START Records to use

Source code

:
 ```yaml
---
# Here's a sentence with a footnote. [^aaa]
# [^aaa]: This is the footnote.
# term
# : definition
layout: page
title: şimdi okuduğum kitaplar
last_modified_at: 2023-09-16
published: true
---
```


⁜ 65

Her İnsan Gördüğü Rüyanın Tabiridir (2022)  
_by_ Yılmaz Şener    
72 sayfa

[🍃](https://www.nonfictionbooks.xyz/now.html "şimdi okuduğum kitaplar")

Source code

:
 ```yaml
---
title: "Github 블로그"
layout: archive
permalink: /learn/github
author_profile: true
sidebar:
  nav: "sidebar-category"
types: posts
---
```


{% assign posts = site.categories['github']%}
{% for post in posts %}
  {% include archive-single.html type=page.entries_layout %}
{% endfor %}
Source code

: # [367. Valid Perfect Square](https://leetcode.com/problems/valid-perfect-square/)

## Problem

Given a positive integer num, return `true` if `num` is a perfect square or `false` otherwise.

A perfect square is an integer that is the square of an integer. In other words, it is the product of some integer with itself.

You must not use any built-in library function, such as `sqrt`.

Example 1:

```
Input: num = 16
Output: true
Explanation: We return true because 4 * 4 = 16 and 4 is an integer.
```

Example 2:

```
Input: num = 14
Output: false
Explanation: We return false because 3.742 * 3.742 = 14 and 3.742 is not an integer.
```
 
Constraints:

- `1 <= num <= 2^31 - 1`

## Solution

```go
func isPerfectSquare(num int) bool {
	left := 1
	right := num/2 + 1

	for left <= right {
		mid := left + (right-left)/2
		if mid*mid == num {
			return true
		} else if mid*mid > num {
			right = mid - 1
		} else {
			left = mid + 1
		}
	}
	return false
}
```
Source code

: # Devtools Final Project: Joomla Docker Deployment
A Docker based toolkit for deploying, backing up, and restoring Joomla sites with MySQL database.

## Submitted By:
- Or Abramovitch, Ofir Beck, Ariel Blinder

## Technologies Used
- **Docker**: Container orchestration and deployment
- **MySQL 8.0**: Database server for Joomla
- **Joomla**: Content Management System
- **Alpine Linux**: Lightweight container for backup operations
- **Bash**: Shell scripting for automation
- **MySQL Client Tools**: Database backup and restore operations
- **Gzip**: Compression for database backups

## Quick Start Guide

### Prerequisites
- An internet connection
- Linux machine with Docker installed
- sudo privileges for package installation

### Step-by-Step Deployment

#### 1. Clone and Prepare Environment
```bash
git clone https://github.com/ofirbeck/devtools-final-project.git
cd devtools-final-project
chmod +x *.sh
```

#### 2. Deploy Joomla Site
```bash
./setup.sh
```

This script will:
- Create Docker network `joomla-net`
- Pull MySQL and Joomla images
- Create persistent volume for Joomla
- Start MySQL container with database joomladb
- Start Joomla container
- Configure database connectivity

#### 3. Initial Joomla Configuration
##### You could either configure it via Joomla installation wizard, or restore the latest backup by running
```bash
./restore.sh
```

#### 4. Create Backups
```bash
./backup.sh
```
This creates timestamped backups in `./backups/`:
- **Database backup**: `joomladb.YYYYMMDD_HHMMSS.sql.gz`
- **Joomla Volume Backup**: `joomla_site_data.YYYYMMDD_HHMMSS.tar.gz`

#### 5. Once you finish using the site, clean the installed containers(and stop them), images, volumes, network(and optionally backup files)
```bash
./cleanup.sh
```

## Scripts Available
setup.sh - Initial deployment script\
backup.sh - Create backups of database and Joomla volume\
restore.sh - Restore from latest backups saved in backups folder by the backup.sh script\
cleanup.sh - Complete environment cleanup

END Records to use

Problem statement: The answer must consist of every line from the entries that holds the string "with".

Solution below:
# Here's a sentence with a footnote. [^aaa]
A perfect square is an integer that is the square of an integer. In other words, it is the product of some integer with itself.
A Docker based toolkit for deploying, backing up, and restoring Joomla sites with MySQL database.
- Linux machine with Docker installed
- Start MySQL container with database joomladb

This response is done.